(Melike Şahin-Kimin Izdırabı)
Medyadaki şarkı ve yukarıya bıraktığım şarkıyla dinleyebilirsiniz. Hatalar varsa görmezden gelin, iyi okumalar 🌸💕
***
İnsanoğlu için unutmak belki de veli nimetti. Belki de azabın ta kendisiydi, bilinmezdi. Ama Nietzsche için mutluluğu sağlayan en büyük şeydi. Anılar size mutluluk getirebildiği gibi acıyı kepçe kepçe getirip yüreğinizin tam ortasına koyuyor ve belki de hâlâ açık olan yaranıza tuz basabiliyordu. O an yaşadığınız tüm hisleri hatırladığınız vakit, yeniden yaşıyor ve tadıyordunuz.
Acı geçiyordu, anılar toprağa gömülüp unutuluyordu, koku kayboluyordu, yüzler silikleşiyordu ve kabuk tutan yara ise en sonunda kapanıyordu. Ama elinizde olan ve geçen zamanla beraber sararan fotoğrafları gördünüz mü, işte orada tepetaklak olup darmaduman oluyor ve neye uğradığınıza şaşırıyordunuz. Aslında siz yarayı katman katman sarıp gözden uzak tutup acısını görmezden geliyordunuz. Geçen ve geçecek hiçbir şey yokmuş ortada, hepsi bir yalanmış ve siz ona tutunacaksınız.
Veyahut acı geçiyor muydu bilinmez, belki de alıştığımız şeye sadece geçti diye damga koyup kendimizi ona inandırıyorduk. Ama Korhan geçtiğine inanmak istiyordu artık ve o ince dala tutunmak istiyordu çaresizce.

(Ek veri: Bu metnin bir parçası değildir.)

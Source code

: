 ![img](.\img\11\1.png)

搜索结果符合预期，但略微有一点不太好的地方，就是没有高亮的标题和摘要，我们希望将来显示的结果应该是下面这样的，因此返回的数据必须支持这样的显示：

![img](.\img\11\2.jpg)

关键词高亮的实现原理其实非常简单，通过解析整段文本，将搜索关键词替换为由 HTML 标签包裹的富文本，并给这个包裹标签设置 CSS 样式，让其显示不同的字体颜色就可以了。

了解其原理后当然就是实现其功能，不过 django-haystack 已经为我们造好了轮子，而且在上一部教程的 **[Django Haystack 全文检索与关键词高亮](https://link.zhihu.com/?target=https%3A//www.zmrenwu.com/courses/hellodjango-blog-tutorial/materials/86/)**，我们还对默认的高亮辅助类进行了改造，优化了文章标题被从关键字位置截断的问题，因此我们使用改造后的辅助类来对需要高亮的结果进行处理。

Beyaz gömleğini siyah kumaş pantolonunun içine sokan, görmeyen ve dalgın gözlerle aynanın karşısında duran esmer genç, son düğmesini de ilikledi. Omuzları çökmüş, göz altları morarmıştı. Uzayan sakallarına dokunmamış, kesmeyip öylece bırakmıştı. Kendini o kadar yorgun ve bitkin hissediyordu ki, sanki bir hafta içinde bir ömürlük yol kat edip sona varmıştı. Hiçbir şey hissetmiyordu. İçi boşalmış bir balon gibiydi ve bir şeyler hissetmek için çabalamak istemiyordu.
Kravatını alıp boynuna geçirdiğinde kravat yerine yağlı urgan geçirmişti sanki, nefesi kursağında kalmış, yutkunamamıştı. Duygusuz ve ruhsuz bir halde yatağının üzerindeki siyah ceketini de alıp giydiğinde aynadaki aksine baktı. Gördüğü tek şey ise cesareti kırılmış ve bu saatten sonra hiçbir şeye cesareti olmayacak biriydi.

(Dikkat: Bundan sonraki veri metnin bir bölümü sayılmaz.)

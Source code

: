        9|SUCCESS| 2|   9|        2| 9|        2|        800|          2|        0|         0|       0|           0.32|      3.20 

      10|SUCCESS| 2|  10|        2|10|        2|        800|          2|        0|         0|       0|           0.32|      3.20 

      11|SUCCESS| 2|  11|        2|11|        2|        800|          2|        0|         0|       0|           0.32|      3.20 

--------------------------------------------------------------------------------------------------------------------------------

Ne bekliyordu ki? Bu hayatın onlara mutlu bir gelecek vaadedeceğini mi? Gerçek hayattaydılar. Öyle bir şeyin olma ihtimali bile yoktu. Ne bir film ne de dizi karakteriydiler. Gerçekliğin göbeğine düşmüş bir hayattı onlarınki de, fazlası değil.
Açılan kapının sesiyle aynadan gelen kişiye gözleri yavaşça kayarken yüzünde tek bir kas oynamadan aynadan bakmaya devam etti. Gelen kişi arkadan ellerini omuzlarına koyup yanağını da koluna yaslarken aynadan birbirlerine bakmaya devam ettiler sessizce.

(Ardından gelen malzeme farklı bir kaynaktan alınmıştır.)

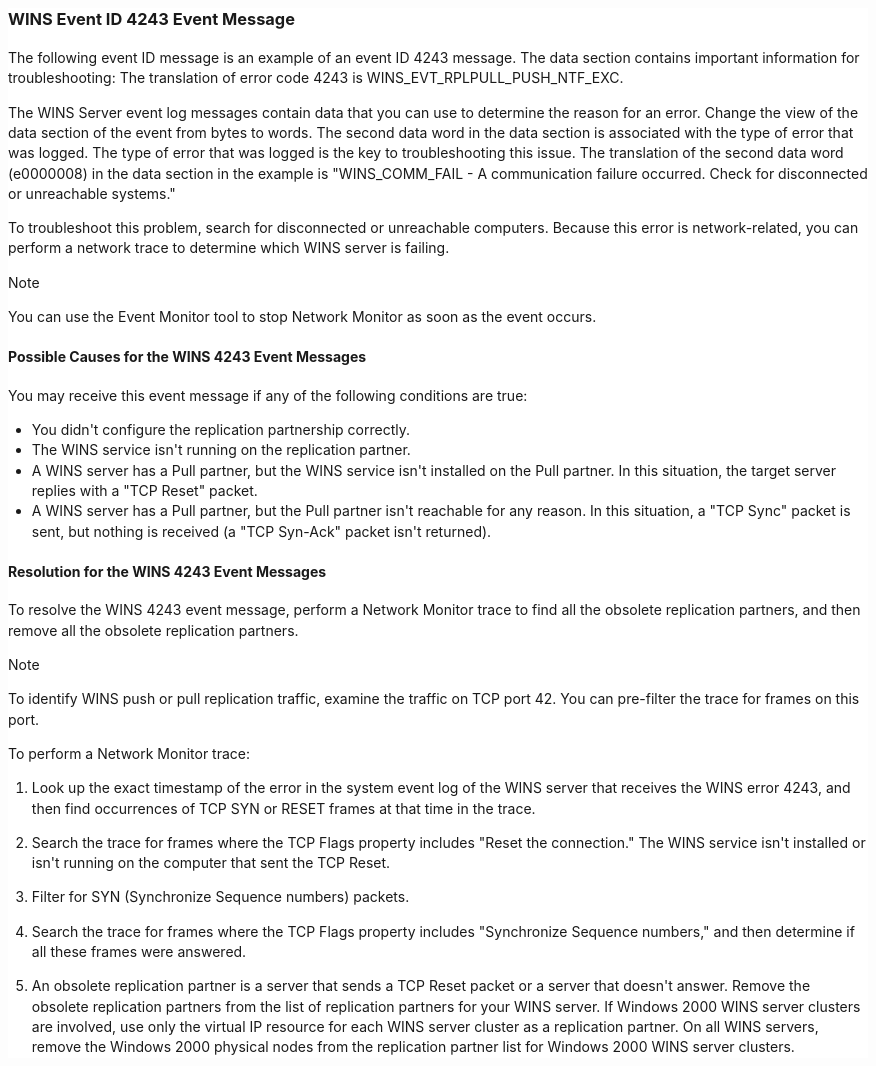 ### WINS Event ID 4243 Event Message

The following event ID message is an example of an event ID 4243 message. The data section contains important information for troubleshooting: The translation of error code 4243 is WINS_EVT_RPLPULL_PUSH_NTF_EXC.

The WINS Server event log messages contain data that you can use to determine the reason for an error. Change the view of the data section of the event from bytes to words. The second data word in the data section is associated with the type of error that was logged. The type of error that was logged is the key to troubleshooting this issue.
The translation of the second data word (e0000008) in the data section in the example is "WINS_COMM_FAIL - A communication failure occurred. Check for disconnected or unreachable systems."

To troubleshoot this problem, search for disconnected or unreachable computers. Because this error is network-related, you can perform a network trace to determine which WINS server is failing.

> [!NOTE]
> You can use the Event Monitor tool to stop Network Monitor as soon as the event occurs.

#### Possible Causes for the WINS 4243 Event Messages

You may receive this event message if any of the following conditions are true:

- You didn't configure the replication partnership correctly.
- The WINS service isn't running on the replication partner.
- A WINS server has a Pull partner, but the WINS service isn't installed on the Pull partner. In this situation, the target server replies with a "TCP Reset" packet.
- A WINS server has a Pull partner, but the Pull partner isn't reachable for any reason. In this situation, a "TCP Sync" packet is sent, but nothing is received (a "TCP Syn-Ack" packet isn't returned).

#### Resolution for the WINS 4243 Event Messages

To resolve the WINS 4243 event message, perform a Network Monitor trace to find all the obsolete replication partners, and then remove all the obsolete replication partners.

> [!NOTE]
> To identify WINS push or pull replication traffic, examine the traffic on TCP port 42. You can pre-filter the trace for frames on this port.

To perform a Network Monitor trace:

1. Look up the exact timestamp of the error in the system event log of the WINS server that receives the WINS error 4243, and then find occurrences of TCP SYN or RESET frames at that time in the trace.
2. Search the trace for frames where the TCP Flags property includes "Reset the connection." The WINS service isn't installed or isn't running on the computer that sent the TCP Reset.

3. Filter for SYN (Synchronize Sequence numbers) packets.

4. Search the trace for frames where the TCP Flags property includes "Synchronize Sequence numbers," and then determine if all these frames were answered.
5. An obsolete replication partner is a server that sends a TCP Reset packet or a server that doesn't answer. Remove the obsolete replication partners from the list of replication partners for your WINS server. If Windows 2000 WINS server clusters are involved, use only the virtual IP resource for each WINS server cluster as a replication partner. On all WINS servers, remove the Windows 2000 physical nodes from the replication partner list for Windows 2000 WINS server clusters.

Havadaki tüm oksijeni çekecek gibi derin bir nefes alırken akabinde de göğsü inip kalkmıştı. "Sırf sen istiyorsun ve yalnız kalma diye geliyorum."
"Orada yalnız kalmak istemiyorum. Sen olmadan güçlü olamam abla. Biliyorsun."
"Biliyorum ama göz göze göre hiçbir şey yapamayacak olup elimin kolumun bağlı oluşu beni öldürüyor Korhan." deyip yutkundu ve ekledi. "Özür dilerim bebeğim."
Kafasını olumsuz anlamda sallayıp ruhsuz ve oldukça sakin bir tonda konuştu. "Dileme, senin bir suçun yok."
"Engel olamadım. Keşke engel olabilseydim." derken sesi istemsizce titremişti. Dudaklarını birbirine bastırıp güçlü bir profil sergilemeye devam etti.